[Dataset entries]
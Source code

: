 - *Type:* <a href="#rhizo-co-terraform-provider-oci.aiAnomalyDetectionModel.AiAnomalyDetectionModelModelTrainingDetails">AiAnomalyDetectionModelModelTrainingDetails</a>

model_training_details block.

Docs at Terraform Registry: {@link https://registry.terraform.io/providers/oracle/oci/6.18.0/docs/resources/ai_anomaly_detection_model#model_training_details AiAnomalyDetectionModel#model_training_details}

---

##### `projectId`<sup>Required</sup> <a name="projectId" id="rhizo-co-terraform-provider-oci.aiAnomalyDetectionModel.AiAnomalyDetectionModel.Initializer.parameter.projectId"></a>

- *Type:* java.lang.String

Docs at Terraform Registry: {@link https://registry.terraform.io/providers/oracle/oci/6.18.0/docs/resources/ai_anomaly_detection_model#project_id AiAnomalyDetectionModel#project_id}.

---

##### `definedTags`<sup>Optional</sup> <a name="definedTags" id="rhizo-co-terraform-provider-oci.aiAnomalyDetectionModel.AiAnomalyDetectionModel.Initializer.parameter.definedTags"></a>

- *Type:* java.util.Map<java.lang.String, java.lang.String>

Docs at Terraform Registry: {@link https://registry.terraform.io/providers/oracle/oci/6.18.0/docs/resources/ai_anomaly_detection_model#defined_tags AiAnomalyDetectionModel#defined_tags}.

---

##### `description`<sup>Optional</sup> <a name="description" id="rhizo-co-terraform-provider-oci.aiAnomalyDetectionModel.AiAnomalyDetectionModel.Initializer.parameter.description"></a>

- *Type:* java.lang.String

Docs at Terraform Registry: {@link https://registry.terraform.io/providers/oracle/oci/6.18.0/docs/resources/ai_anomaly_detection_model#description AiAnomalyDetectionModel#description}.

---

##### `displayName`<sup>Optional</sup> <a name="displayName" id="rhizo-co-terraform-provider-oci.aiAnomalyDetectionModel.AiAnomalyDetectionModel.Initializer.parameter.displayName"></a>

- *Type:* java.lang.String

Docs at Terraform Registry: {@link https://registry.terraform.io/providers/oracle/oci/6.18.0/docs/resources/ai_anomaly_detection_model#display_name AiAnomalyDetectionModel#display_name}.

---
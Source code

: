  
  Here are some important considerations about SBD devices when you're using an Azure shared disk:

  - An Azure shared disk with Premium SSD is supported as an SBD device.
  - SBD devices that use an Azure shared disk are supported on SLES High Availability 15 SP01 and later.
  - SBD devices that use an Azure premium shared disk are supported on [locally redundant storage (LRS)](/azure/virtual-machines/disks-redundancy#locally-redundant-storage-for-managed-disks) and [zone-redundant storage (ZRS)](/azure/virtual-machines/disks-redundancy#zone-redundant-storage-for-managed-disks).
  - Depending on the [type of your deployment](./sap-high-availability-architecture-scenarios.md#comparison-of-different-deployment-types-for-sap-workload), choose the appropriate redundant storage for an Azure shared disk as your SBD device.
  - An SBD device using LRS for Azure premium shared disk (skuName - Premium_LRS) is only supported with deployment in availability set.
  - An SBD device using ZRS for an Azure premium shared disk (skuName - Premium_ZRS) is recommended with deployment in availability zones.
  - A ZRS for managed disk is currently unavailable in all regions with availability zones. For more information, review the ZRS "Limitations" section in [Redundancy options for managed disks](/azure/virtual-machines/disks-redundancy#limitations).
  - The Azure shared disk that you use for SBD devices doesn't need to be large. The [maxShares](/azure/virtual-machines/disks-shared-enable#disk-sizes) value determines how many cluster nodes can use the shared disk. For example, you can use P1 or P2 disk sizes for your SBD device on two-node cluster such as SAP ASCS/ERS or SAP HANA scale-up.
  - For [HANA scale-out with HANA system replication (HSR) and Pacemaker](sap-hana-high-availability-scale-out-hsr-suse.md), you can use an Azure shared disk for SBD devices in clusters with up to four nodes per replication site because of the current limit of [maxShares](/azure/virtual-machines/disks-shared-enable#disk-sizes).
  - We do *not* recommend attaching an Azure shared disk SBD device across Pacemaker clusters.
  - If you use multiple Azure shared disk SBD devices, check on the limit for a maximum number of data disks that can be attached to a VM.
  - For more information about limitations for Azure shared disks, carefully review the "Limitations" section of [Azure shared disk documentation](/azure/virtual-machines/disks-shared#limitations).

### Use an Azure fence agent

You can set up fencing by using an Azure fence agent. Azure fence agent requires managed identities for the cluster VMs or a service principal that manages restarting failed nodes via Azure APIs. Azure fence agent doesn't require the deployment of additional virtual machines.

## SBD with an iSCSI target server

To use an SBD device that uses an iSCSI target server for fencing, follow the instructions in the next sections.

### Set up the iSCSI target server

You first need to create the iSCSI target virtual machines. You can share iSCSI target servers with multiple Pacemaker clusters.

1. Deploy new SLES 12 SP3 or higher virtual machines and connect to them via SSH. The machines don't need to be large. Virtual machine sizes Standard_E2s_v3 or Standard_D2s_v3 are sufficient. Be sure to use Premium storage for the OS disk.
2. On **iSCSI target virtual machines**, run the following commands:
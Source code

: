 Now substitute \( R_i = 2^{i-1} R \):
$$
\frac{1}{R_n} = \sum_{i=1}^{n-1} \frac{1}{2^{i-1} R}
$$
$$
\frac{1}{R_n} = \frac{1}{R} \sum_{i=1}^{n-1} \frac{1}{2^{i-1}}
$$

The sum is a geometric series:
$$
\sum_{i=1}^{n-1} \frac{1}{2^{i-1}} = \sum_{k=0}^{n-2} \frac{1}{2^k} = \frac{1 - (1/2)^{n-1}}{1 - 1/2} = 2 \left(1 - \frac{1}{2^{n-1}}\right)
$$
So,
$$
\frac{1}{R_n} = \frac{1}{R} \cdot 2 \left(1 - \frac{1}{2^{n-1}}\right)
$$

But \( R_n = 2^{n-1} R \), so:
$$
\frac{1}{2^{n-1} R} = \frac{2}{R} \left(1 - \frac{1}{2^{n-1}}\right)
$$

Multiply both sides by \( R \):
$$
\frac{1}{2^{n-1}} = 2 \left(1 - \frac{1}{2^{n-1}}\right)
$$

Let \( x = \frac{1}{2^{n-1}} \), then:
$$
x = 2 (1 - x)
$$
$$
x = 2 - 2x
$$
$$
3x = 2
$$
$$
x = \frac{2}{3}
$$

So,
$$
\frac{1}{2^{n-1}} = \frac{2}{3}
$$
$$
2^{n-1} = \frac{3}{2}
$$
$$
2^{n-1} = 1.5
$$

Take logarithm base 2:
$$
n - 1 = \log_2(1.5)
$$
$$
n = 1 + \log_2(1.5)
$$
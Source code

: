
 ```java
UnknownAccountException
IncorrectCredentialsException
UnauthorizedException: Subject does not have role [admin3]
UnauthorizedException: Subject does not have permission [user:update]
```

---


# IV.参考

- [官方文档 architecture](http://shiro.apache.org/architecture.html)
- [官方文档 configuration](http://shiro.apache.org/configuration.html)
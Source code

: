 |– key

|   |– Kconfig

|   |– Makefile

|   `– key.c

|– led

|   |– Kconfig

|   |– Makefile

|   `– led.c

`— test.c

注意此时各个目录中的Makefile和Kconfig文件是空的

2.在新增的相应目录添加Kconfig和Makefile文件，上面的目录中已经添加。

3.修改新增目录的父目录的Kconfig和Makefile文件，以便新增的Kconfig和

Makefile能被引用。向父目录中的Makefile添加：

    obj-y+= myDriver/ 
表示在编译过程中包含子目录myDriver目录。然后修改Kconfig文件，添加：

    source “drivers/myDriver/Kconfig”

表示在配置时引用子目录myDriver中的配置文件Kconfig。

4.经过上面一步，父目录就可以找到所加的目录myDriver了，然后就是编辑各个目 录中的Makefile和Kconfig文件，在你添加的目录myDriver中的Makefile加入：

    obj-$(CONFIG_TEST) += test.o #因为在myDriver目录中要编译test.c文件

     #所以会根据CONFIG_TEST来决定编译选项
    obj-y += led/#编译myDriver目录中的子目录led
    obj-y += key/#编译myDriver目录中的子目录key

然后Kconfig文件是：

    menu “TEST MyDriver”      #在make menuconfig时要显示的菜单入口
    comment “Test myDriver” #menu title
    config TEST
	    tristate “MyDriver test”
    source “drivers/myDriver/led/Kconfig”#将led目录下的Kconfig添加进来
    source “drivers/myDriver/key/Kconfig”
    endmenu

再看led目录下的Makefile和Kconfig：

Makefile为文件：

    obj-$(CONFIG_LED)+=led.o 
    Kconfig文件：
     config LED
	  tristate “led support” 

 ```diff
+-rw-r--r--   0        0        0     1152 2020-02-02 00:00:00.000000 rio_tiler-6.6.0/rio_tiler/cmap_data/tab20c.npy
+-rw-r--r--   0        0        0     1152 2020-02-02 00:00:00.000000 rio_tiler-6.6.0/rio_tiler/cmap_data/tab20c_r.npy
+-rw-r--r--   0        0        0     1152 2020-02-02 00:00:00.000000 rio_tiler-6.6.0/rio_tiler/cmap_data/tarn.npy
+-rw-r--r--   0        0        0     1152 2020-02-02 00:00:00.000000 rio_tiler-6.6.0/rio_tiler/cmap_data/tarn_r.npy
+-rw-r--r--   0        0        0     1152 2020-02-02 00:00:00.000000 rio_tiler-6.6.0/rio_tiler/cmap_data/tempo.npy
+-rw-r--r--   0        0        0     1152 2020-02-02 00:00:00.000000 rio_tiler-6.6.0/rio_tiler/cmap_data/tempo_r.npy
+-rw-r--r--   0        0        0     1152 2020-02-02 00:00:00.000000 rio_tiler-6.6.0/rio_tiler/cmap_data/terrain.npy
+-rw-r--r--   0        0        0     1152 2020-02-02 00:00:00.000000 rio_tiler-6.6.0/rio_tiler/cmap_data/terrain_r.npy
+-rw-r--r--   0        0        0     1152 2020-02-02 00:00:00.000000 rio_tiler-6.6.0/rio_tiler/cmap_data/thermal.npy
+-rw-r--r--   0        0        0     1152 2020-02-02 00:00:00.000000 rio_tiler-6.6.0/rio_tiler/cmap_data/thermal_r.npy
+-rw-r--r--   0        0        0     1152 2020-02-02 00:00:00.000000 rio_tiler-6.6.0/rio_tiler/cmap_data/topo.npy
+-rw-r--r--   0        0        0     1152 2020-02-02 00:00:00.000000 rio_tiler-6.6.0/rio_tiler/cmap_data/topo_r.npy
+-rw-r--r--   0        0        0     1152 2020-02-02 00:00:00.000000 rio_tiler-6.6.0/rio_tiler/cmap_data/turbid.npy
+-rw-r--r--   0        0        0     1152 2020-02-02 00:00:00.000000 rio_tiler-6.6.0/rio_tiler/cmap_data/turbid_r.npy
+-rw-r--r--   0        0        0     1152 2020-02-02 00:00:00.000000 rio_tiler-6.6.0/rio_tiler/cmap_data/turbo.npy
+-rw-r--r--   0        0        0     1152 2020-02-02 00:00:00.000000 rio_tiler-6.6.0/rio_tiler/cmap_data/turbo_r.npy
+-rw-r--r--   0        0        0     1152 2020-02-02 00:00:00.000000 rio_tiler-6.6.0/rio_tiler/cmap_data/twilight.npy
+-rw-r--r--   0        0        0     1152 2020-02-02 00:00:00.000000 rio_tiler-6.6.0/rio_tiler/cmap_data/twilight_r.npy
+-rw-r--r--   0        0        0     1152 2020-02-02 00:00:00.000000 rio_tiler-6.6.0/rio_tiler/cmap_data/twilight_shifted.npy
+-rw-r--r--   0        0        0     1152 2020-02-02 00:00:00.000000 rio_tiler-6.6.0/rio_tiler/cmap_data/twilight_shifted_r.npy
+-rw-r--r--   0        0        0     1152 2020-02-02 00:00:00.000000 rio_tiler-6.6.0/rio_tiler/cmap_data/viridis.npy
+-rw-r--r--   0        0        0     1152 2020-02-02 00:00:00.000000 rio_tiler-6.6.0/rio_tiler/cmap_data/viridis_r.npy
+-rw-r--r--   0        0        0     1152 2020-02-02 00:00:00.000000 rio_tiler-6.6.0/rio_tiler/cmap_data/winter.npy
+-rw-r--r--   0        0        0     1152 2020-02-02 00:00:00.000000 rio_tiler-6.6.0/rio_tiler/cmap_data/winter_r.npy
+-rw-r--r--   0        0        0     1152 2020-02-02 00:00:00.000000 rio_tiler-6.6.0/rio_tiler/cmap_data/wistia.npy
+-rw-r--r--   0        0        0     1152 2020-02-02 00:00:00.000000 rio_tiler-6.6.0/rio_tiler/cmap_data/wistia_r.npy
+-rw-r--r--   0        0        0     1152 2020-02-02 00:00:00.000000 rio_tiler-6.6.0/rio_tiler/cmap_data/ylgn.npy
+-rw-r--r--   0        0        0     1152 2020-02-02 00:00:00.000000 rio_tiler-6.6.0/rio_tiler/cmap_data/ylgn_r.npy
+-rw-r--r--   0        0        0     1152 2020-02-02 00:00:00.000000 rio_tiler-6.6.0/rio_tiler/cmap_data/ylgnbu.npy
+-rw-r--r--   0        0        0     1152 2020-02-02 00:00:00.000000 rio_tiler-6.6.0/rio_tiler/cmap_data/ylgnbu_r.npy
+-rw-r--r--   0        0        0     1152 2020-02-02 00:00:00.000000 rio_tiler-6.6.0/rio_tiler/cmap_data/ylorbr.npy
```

> [TASK STATEMENT]
Restate, word for word and with nothing added, the lines from the beginning of the records above through the line that contains "Here are some".

> [ANSWER TO THIS PROBLEM]
Source code

: - *Type:* <a href="#rhizo-co-terraform-provider-oci.aiAnomalyDetectionModel.AiAnomalyDetectionModelModelTrainingDetails">AiAnomalyDetectionModelModelTrainingDetails</a>

model_training_details block.

Docs at Terraform Registry: {@link https://registry.terraform.io/providers/oracle/oci/6.18.0/docs/resources/ai_anomaly_detection_model#model_training_details AiAnomalyDetectionModel#model_training_details}

---

##### `projectId`<sup>Required</sup> <a name="projectId" id="rhizo-co-terraform-provider-oci.aiAnomalyDetectionModel.AiAnomalyDetectionModel.Initializer.parameter.projectId"></a>

- *Type:* java.lang.String

Docs at Terraform Registry: {@link https://registry.terraform.io/providers/oracle/oci/6.18.0/docs/resources/ai_anomaly_detection_model#project_id AiAnomalyDetectionModel#project_id}.

---

##### `definedTags`<sup>Optional</sup> <a name="definedTags" id="rhizo-co-terraform-provider-oci.aiAnomalyDetectionModel.AiAnomalyDetectionModel.Initializer.parameter.definedTags"></a>

- *Type:* java.util.Map<java.lang.String, java.lang.String>

Docs at Terraform Registry: {@link https://registry.terraform.io/providers/oracle/oci/6.18.0/docs/resources/ai_anomaly_detection_model#defined_tags AiAnomalyDetectionModel#defined_tags}.

---

##### `description`<sup>Optional</sup> <a name="description" id="rhizo-co-terraform-provider-oci.aiAnomalyDetectionModel.AiAnomalyDetectionModel.Initializer.parameter.description"></a>

- *Type:* java.lang.String

Docs at Terraform Registry: {@link https://registry.terraform.io/providers/oracle/oci/6.18.0/docs/resources/ai_anomaly_detection_model#description AiAnomalyDetectionModel#description}.

---

##### `displayName`<sup>Optional</sup> <a name="displayName" id="rhizo-co-terraform-provider-oci.aiAnomalyDetectionModel.AiAnomalyDetectionModel.Initializer.parameter.displayName"></a>

- *Type:* java.lang.String

Docs at Terraform Registry: {@link https://registry.terraform.io/providers/oracle/oci/6.18.0/docs/resources/ai_anomaly_detection_model#display_name AiAnomalyDetectionModel#display_name}.

---
Source code

:  
  Here are some important considerations about SBD devices when you're using an Azure shared disk:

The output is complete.